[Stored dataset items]

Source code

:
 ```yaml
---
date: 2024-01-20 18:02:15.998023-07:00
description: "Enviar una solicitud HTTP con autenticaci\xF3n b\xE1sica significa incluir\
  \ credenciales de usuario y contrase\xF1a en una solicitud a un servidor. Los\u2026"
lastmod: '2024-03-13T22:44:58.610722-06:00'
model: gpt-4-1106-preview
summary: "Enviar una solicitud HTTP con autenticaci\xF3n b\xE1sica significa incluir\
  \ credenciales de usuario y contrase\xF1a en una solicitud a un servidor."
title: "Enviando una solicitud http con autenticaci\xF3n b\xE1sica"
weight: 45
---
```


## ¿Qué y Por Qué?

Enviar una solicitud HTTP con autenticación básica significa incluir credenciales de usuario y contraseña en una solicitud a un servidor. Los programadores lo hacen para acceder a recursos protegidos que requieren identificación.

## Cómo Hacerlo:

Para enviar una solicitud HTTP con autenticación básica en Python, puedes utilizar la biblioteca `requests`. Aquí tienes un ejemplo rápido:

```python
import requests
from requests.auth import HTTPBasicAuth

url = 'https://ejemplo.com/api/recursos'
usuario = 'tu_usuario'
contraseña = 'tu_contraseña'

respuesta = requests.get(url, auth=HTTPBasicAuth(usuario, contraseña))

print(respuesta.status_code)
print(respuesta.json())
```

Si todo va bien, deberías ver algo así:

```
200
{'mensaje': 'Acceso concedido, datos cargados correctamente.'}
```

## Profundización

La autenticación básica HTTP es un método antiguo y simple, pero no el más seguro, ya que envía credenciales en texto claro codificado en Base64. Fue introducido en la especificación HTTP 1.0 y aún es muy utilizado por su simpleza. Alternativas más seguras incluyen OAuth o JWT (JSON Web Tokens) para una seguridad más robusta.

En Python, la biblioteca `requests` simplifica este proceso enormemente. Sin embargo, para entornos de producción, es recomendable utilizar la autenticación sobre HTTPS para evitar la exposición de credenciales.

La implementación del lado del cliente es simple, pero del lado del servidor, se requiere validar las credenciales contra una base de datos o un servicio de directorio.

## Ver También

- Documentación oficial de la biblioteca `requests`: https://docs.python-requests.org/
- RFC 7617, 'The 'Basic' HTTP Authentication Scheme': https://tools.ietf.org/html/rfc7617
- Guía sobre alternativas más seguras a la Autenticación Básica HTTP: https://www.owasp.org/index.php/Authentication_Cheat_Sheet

### Exercise brief
Wherever a line above contains the string "import", copy that line.

### Reply
import requests
from requests.auth import HTTPBasicAuth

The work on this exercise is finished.